会場へは、搬入時、お友達と来た日、お母様と一緒に来た日、閉会セレモニーと何度も足を運んでいただきましたが、それぞれ気持ちの変化や、周りの反響などはありましたか?

搬入の時は自分の作品が飾られるということを実感してとてもうれしかったです。
また、運営スタッフの方々に「高校生!?」と驚かれて想像以上にかわいがっていただいたのも印象的でした。

友人や母と来たときはみんなたくさん褒めてくれて少し恥ずかしかったのですが、とてもうれしかったです。

それと同時に搬入の時よりもじっくりとほかの方の作品を見ることができて、様々な技法があることを知りとても良い刺激を受けることができました。 

未来へ

益山さんにとって刺繍とは?
私にとって刺繍は自分の「好き」を自由に表現できるものです。

特に好きなアニメや世界観を絵とはまた違った質感で表現できるところが好きです。

絵ならば数十分、数時間で完成するものをわざわざ何十時間もかけて刺繍する理由は、やっぱり刺繍独特の質感が好きなことや、アニメを見ながらリラックスできる貴重な時間だからだと思っています。

また、刺繍は私にとって唯一、学校内でほかのだれにも負けない自信がある能力なので、自分らしさを発揮する存在度と思っています。

 
学生生活と刺繍。両立の秘訣とは?

秘訣というほどではありませんが、やりたいと思ったときに一気にやってしまうことです。

私は飽き性な部分があるので、布に下書きだけして放置しているものもいくつかあるのですが、やりたいと思ったときは1日2日で完成することが多いです。

あとはなるべく学校が忙しい時期にやらないということです。
今回は期限が決まっていたうえ、デザインを直前で変更したので、テスト期間にかぶってしまったのですが、やっぱりやることのない休日にゆったりとできるのが精神衛生上いいなと身にしみて感じました。

今後の展望、作家としての想いなど、伝えたいこと
できれば来年の刺繍アートフェスティバルまでに自分の刺繍作家としてのSNSアカウントやショップを開設したいなと思っています

私は自己流だし本格的に刺繍を再開したのは去年で、技術面では未熟な部分が多いのですが、今回たくさんの刺繍に触れることができて、たくさん刺激をいただいたので今後の制作活動に活かしていきたいと思います。

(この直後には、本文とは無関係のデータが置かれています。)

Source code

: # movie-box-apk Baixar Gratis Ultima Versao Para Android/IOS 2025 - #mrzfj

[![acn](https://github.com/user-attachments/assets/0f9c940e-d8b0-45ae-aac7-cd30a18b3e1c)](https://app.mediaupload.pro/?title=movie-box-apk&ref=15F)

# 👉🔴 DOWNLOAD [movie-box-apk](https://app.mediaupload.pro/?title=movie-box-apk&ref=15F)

この刺繍アートフェスティバルを開催してくださった福田さんをはじめとする、関わってくださったすべての方に感謝を伝えたいです。

 

益山紗和


刺繍アートフェスティバル2026ブーケ賞受賞。
 

「空想を書き綴る」
 

刺繍では表現できないグラデーションを絵の具で、
絵の具では表現できない立体感を刺繍で作り上げました。
川の流れや飛沫、
蝶の模様などの細かい刺繍にも力を入れたので、
ぜひみてください!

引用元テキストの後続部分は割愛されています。